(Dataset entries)
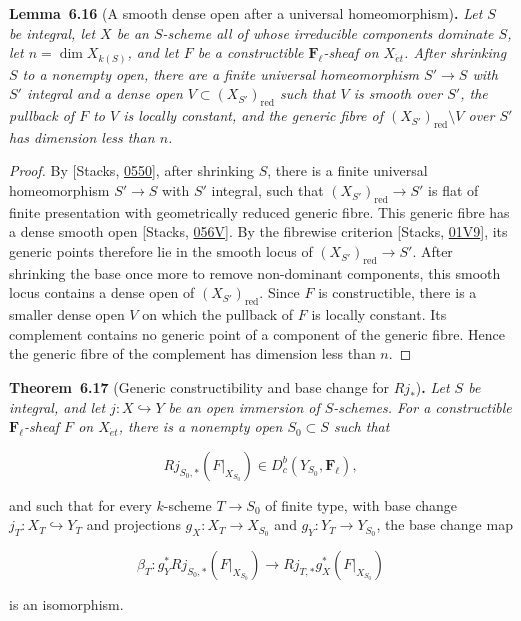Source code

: \documentclass[11pt]{article}
\newenvironment{bpstatement}[2]{\par\addvspace{0.6\baselineskip}\noindent\textbf{#1}#2\textbf{.}\enspace\ignorespaces}
  {\par\addvspace{0.4\baselineskip}}
\newenvironment{bpstatementit}[2]{\begin{bpstatement}{#1}{#2}\itshape\ignorespaces}{\end{bpstatement}}
\providecommand{\Dbc}{}\renewcommand{\Dbc}{D^b_c}
\providecommand{\Fell}{}\renewcommand{\Fell}{\mathbf F_\ell}
\begin{document}
\label{bp49}%
\begin{bpstatementit}{Lemma~6.16}{ (A smooth dense open after a universal homeomorphism)}
Let \(S\) be integral, let \(X\) be an \(S\)-scheme all of whose irreducible components dominate \(S\), let \(n=\dim X_{k(S)}\), and let \(F\) be a constructible \(\Fell\)-sheaf on \(X_{\acute{e}t}\). After shrinking \(S\) to a nonempty open, there are a finite universal homeomorphism \(S'\to S\) with \(S'\) integral and a dense open \(V\subset(X_{S'})_{\mathrm{red}}\) such that \(V\) is smooth over \(S'\), the pullback of \(F\) to \(V\) is locally constant, and the generic fibre of \((X_{S'})_{\mathrm{red}}\setminus V\) over \(S'\) has dimension less than \(n\).
\end{bpstatementit}

\begin{proof}[{Proof}]\label{bp50}%
By [Stacks, \href{https://stacks.math.columbia.edu/tag/0550}{0550}], after shrinking \(S\), there is a finite universal homeomorphism \(S'\to S\) with \(S'\) integral, such that \((X_{S'})_{\mathrm{red}}\to S'\) is flat of finite presentation with geometrically reduced generic fibre. This generic fibre has a dense smooth open [Stacks, \href{https://stacks.math.columbia.edu/tag/056V}{056V}]. By the fibrewise criterion [Stacks, \href{https://stacks.math.columbia.edu/tag/01V9}{01V9}], its generic points therefore lie in the smooth locus of \((X_{S'})_{\mathrm{red}}\to S'\). After shrinking the base once more to remove non-dominant components, this smooth locus contains a dense open of \((X_{S'})_{\mathrm{red}}\). Since \(F\) is constructible, there is a smaller dense open \(V\) on which the pullback of \(F\) is locally constant. Its complement contains no generic point of a component of the generic fibre. Hence the generic fibre of the complement has dimension less than \(n\).
\end{proof}

\label{bp51}%
\begin{bpstatementit}{Theorem~6.17}{ (Generic constructibility and base change for $Rj_*$)}
Let \(S\) be integral, and let \(j:X\hookrightarrow Y\) be an open immersion of \(S\)-schemes. For a constructible \(\Fell\)-sheaf \(F\) on \(X_{\acute{e}t}\), there is a nonempty open \(S_0\subset S\) such that

\[
Rj_{S_0,*}(F|_{X_{S_0}})\in\Dbc(Y_{S_0},\Fell),
\tag{6.19}
\]

and such that for every \(k\)-scheme \(T\to S_0\) of finite type, with base change \(j_T:X_T\hookrightarrow Y_T\) and projections \(g_X:X_T\to X_{S_0}\) and \(g_Y:Y_T\to Y_{S_0}\), the base change map

\[
\beta_T:g_Y^*Rj_{S_0,*}(F|_{X_{S_0}})
\longrightarrow Rj_{T,*}g_X^*(F|_{X_{S_0}})
\tag{6.20}
\]

is an isomorphism.
\end{bpstatementit}
\end{document}

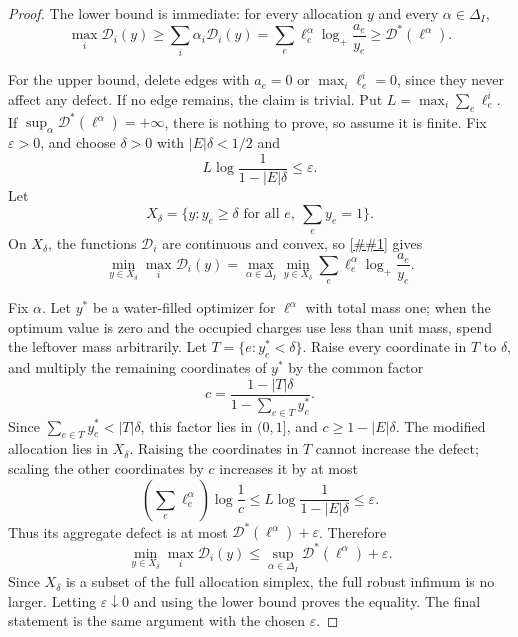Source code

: \documentclass[10pt]{article}
\newcommand{\cref}[1]{\ref{##1}}
\theoremstyle{definition}
\begin{document}
\begin{proof}
   The lower bound is immediate: for every allocation \(y\) and every
   \(\alpha\in\Delta_I\),
   \[
      \max_i\mathcal D_i(y)
      \ge
      \sum_i\alpha_i\mathcal D_i(y)
      =
      \sum_e\ell^\alpha_e\log_+\frac{a_e}{y_e}
      \ge
      \mathcal D^*(\ell^\alpha).
   \]

   For the upper bound, delete edges with \(a_e=0\) or
   \(\max_i\ell^i_e=0\), since they never affect any defect.  If no edge
   remains, the claim is trivial.  Put
   \(L=\max_i\sum_e\ell^i_e\).  If
   \(\sup_\alpha\mathcal D^*(\ell^\alpha)=+\infty\), there is nothing to
   prove, so assume it is finite.  Fix \(\varepsilon>0\), and choose
   \(\delta>0\) with \(|E|\delta<1/2\) and
   \[
      L\log\frac1{1-|E|\delta}\le\varepsilon .
   \]
   Let
   \[
      X_\delta=\{y:y_e\ge\delta\text{ for all }e,\ \sum_e y_e=1\}.
   \]
   On \(X_\delta\), the functions \(\mathcal D_i\) are continuous and convex,
   so \cref{lem:finite-convex-minimax} gives
   \[
      \min_{y\in X_\delta}\max_i\mathcal D_i(y)
      =
      \max_{\alpha\in\Delta_I}
      \min_{y\in X_\delta}
      \sum_e\ell^\alpha_e\log_+\frac{a_e}{y_e}.
   \]

   Fix \(\alpha\).  Let \(y^*\) be a water-filled optimizer for
   \(\ell^\alpha\) with total mass one; when the optimum value is zero and the
   occupied charges use less than unit mass, spend the leftover mass
   arbitrarily.  Let \(T=\{e:y^*_e<\delta\}\).  Raise every coordinate in
   \(T\) to \(\delta\), and multiply the remaining coordinates of \(y^*\) by
   the common factor
   \[
      c=\frac{1-|T|\delta}{1-\sum_{e\in T}y^*_e}.
   \]
   Since \(\sum_{e\in T}y^*_e<|T|\delta\), this factor lies in \((0,1]\), and
   \(c\ge1-|E|\delta\).  The modified allocation lies in \(X_\delta\).  Raising
   the coordinates in \(T\) cannot increase the defect; scaling the other
   coordinates by \(c\) increases it by at most
   \[
      \left(\sum_e\ell^\alpha_e\right)
      \log\frac1c
      \le
      L\log\frac1{1-|E|\delta}
      \le\varepsilon .
   \]
   Thus its aggregate defect is at most
   \(\mathcal D^*(\ell^\alpha)+\varepsilon\).
   Therefore
   \[
      \min_{y\in X_\delta}\max_i\mathcal D_i(y)
      \le
      \sup_{\alpha\in\Delta_I}\mathcal D^*(\ell^\alpha)+\varepsilon .
   \]
   Since \(X_\delta\) is a subset of the full allocation simplex, the full
   robust infimum is no larger.  Letting \(\varepsilon\downarrow0\) and using
   the lower bound proves the equality.  The final statement is the same
   argument with the chosen \(\varepsilon\).
\end{proof}
\end{document}
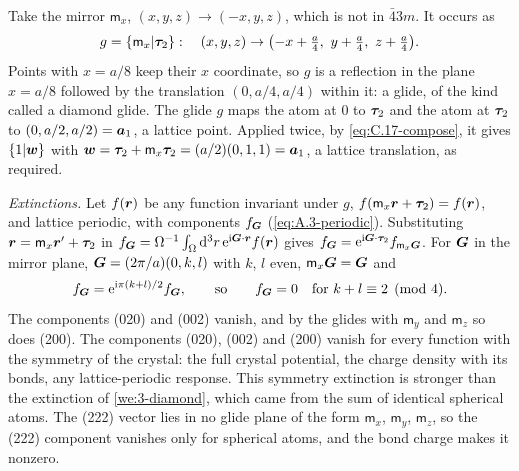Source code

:Take the mirror $\mathsf{m}_x$, $(x, y, z) \to (-x, y, z)$, which is not in $\bar43m$. It occurs as
\begin{equation}
  g = \{\mathsf{m}_x|\bm{\tau}_2\}: \quad (x, y, z) \to \bigl(-x + \tfrac a4,\ y + \tfrac a4,\ z + \tfrac a4\bigr) .
  \label{eq:C.17-glide}
\end{equation}
Points with $x = a/8$ keep their $x$ coordinate, so $g$ is a reflection in the plane $x = a/8$ followed by the translation $(0, a/4, a/4)$ within it: a glide, of the kind called a diamond glide. The glide $g$ maps the atom at $0$ to $\bm{\tau}_2$ and the atom at $\bm{\tau}_2$ to $(0, a/2, a/2) = \bm{a}_1$, a lattice point. Applied twice, by \cref{eq:C.17-compose}, it gives $\{1|\bm{w}\}$ with $\bm{w} = \bm{\tau}_2 + \mathsf{m}_x\bm{\tau}_2 = (a/2)(0, 1, 1) = \bm{a}_1$, a lattice translation, as required.

\emph{Extinctions.} Let $f(\bm{r})$ be any function invariant under $g$, $f(\mathsf{m}_x\bm{r} + \bm{\tau}_2) = f(\bm{r})$, and lattice periodic, with components $f_{\bm{G}}$ (\cref{eq:A.3-periodic}). Substituting $\bm{r} = \mathsf{m}_x\bm{r}' + \bm{\tau}_2$ in $f_{\bm{G}} = \Omega^{-1}\int_\Omega\mathrm{d}^3r\,\mathrm{e}^{\mathrm{i}\bm{G}\cdot\bm{r}}f(\bm{r})$ gives $f_{\bm{G}} = \mathrm{e}^{\mathrm{i}\bm{G}\cdot\bm{\tau}_2}f_{\mathsf{m}_x\bm{G}}$. For $\bm{G}$ in the mirror plane, $\bm{G} = (2\pi/a)(0, k, l)$ with $k$, $l$ even, $\mathsf{m}_x\bm{G} = \bm{G}$ and
\begin{equation}
  f_{\bm{G}} = \mathrm{e}^{\mathrm{i}\pi(k + l)/2}f_{\bm{G}}, \qquad\text{so}\qquad f_{\bm{G}} = 0 \quad\text{for } k + l \equiv 2 \pmod 4 .
  \label{eq:C.17-extinct}
\end{equation}
The components (020) and (002) vanish, and by the glides with $\mathsf{m}_y$ and $\mathsf{m}_z$ so does (200). The components (020), (002) and (200) vanish for every function with the symmetry of the crystal: the full crystal potential, the charge density with its bonds, any lattice-periodic response. This symmetry extinction is stronger than the extinction of \cref{we:3-diamond}, which came from the sum of identical spherical atoms. The (222) vector lies in no glide plane of the form $\mathsf{m}_x$, $\mathsf{m}_y$, $\mathsf{m}_z$, so the (222) component vanishes only for spherical atoms, and the bond charge makes it nonzero.

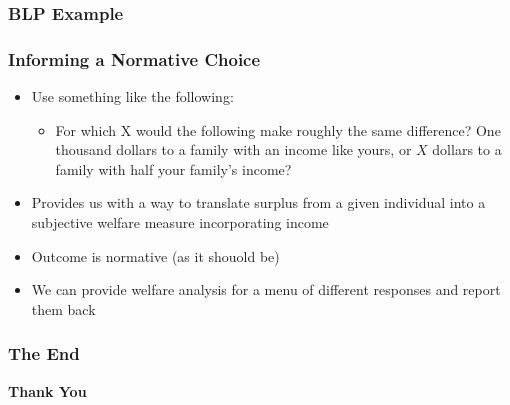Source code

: \documentclass{beamer}
\begin{document}
\begin{frame}
\frametitle{BLP Example}




\end{frame}




\begin{frame}
\frametitle{Informing a Normative Choice}

\begin{itemize}
	
	\item Use something like the following:
	\begin{itemize}
		
		
		\item For which X would the following make roughly the same difference? One thousand dollars to a family with an income like yours, or $X$ dollars to a family with half your family's income? 
	\end{itemize}
	
	\item Provides us with a way to translate surplus from a given individual into a subjective welfare measure incorporating income
	\item Outcome is normative (as it shouold be) 
	\item We can provide welfare analysis for a menu of different responses and report them back
\end{itemize}	


\end{frame}



\begin{frame}

\frametitle{The End }

\begin{center}
	
\begin{Huge}
\textbf{Thank You}
\end{Huge}
\end{center}
\end{frame}

\end{document}
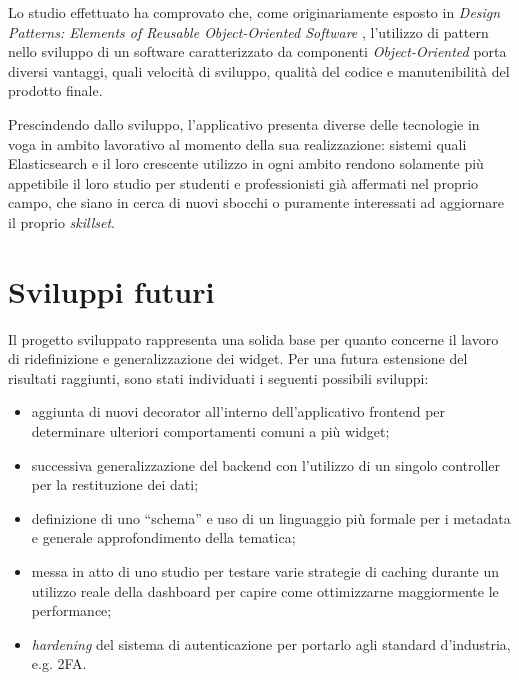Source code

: Lo studio effettuato ha comprovato che, come originariamente esposto in \textit{Design Patterns: Elements of Reusable Object-Oriented Software} \cite{GOF}, l'utilizzo di pattern nello sviluppo di un software caratterizzato da componenti \textit{Object-Oriented} porta diversi vantaggi, quali velocità di sviluppo, qualità del codice e manutenibilità del prodotto finale.

Prescindendo dallo sviluppo, l'applicativo presenta diverse delle tecnologie in voga in ambito lavorativo al momento della sua realizzazione: sistemi quali Elasticsearch e il loro crescente utilizzo in ogni ambito rendono solamente più appetibile il loro studio per studenti e professionisti già affermati nel proprio campo, che siano in cerca di nuovi sbocchi o puramente interessati ad aggiornare il proprio \textit{skillset}.

 

\chapter{Sviluppi futuri}
Il progetto sviluppato rappresenta una solida base per quanto concerne il lavoro di ridefinizione e generalizzazione dei widget. Per una futura estensione del risultati raggiunti, sono stati individuati i seguenti possibili sviluppi:
\begin{itemize}
    \item aggiunta di nuovi decorator all'interno dell'applicativo frontend per determinare ulteriori comportamenti comuni a più widget;
    \item successiva generalizzazione del backend con l'utilizzo di un singolo controller per la restituzione dei dati;
    \item definizione di uno ``schema'' e uso di un linguaggio più formale per i metadata e generale approfondimento della tematica;
    \item messa in atto di uno studio per testare varie strategie di caching durante un utilizzo reale della dashboard per capire come ottimizzarne maggiormente le performance;
    \item \textit{hardening} del sistema di autenticazione per portarlo agli standard d'industria, e.g. 2FA.
\end{itemize}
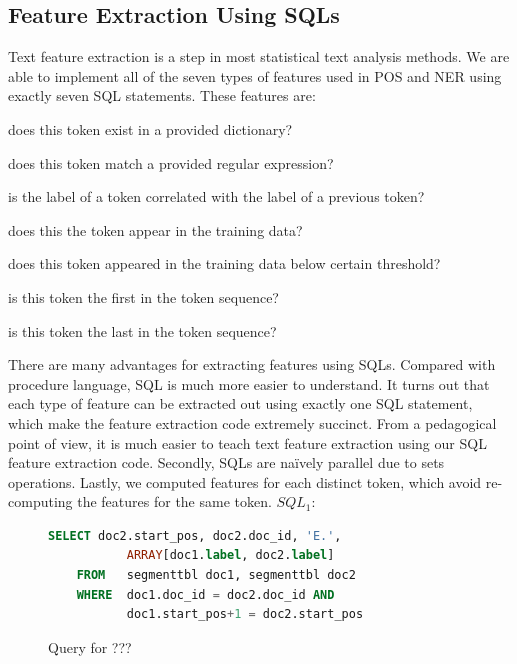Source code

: \documentclass[11pt,letterpaper]{article}
\begin{document}
\subsection{Feature Extraction Using SQLs}
Text feature extraction is a step in most statistical text analysis methods.
We are able to implement all of the seven types of features used in POS and NER using exactly seven 
SQL statements. These features are: 
\begin{description}[noitemsep]
\item[Dictionary features:] does this token exist in a provided dictionary? 
\item[Regex features:] does this token match a provided regular expression? 
\item[Edge features:] is the label of a token correlated with the label of a previous token? 
\item[Word features:] does this the token appear in the training data?
\item[Unknown feature:] does this token appeared in the training data below certain threshold? 
\item[Start feature:] is this token the first in the token sequence?
\item[End feature:] is this token the last in the token sequence?
\end{description}

There are many advantages for extracting features using SQLs.  
Compared with procedure language, SQL is much more easier to understand. 
It turns out that each type of feature can be extracted out using exactly one SQL statement, 
which make the feature extraction code extremely succinct.  
From a pedagogical point of view, it is much easier to teach text feature extraction using our SQL feature extraction code.
Secondly, SQLs are naïvely parallel due to sets operations. 
Lastly, we computed features for each distinct token, which avoid re-computing the features for the same token.  
$SQL_1$:\\
\begin{figure}
\centering
\begin{lstlisting}[language=SQL,gobble=4, breaklines=true]
    SELECT doc2.start_pos, doc2.doc_id, 'E.', 
           ARRAY[doc1.label, doc2.label]
    FROM   segmenttbl doc1, segmenttbl doc2
    WHERE  doc1.doc_id = doc2.doc_id AND 
           doc1.start_pos+1 = doc2.start_pos
\end{lstlisting}
\caption{Query for ??? }
\end{figure}
\end{document}
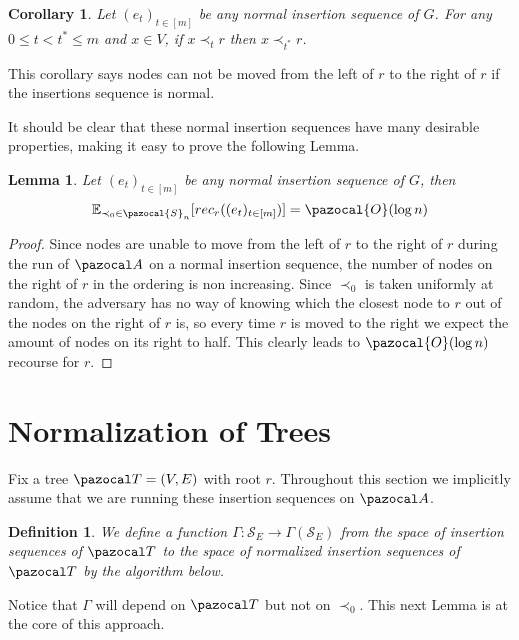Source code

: \documentclass{article}
\newtheorem{lemma}{Lemma}
\newtheorem{corollary}{Corollary}
\newtheorem{definition}{Definition}
\begin{document}
\begin{corollary}
Let $(e_t)_{t \in [m]}$ be any normal insertion sequence of $G$. For any $0 \leq t < t^* \leq m$ and $x \in V$, if $x \prec_t r$ then $x \prec_{t^*} r$.
\end{corollary}

This corollary says nodes can not be moved from the left of $r$ to the right of $r$ if the insertions sequence is normal.

It should be clear that these normal insertion sequences have many desirable properties, making it easy to prove the following Lemma.

\begin{lemma}
Let $(e_t)_{t \in [m]}$ be any normal insertion sequence of $G$, then
\[ \mathbb{E}_{\prec_0 \in \pazocal{S}_n}[ rec_r((e_t)_{t \in [m]})] = \pazocal{O}(\log n) \]
\end{lemma}

\begin{proof}
Since nodes are unable to move from the left of $r$ to the right of $r$ during the run of $\pazocal A$ on a normal insertion sequence, the number of nodes on the right of $r$ in the ordering is non increasing. Since $\prec_0$ is taken uniformly at random, the adversary has no way of knowing which the closest node to $r$ out of the nodes on the right of $r$ is, so every time $r$ is moved to the right we expect the amount of nodes on its right to half. This clearly leads to $\pazocal{O}(\log n)$ recourse for $r$.
\end{proof}

\section{Normalization of Trees}

Fix a tree $\pazocal T=(V,E)$ with root $r$. Throughout this section we implicitly assume that we are running these insertion sequences on $\pazocal A$.

\begin{definition}
We define a function $\Gamma : \mathcal{S}_{E} \longrightarrow \Gamma(\mathcal{S}_{E})$ from the space of insertion sequences of $\pazocal T$ to the space of normalized insertion sequences of $\pazocal T$ by the algorithm below.
\end{definition}

Notice that $\Gamma$ will depend on $\pazocal T$ but not on $\prec_0$. This next Lemma is at the core of this approach.
\end{document}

## [TASK ITEM]
State the number of lines in the data above that include the word "finite", leaving out any other words.

## [FINISHED TASK]
5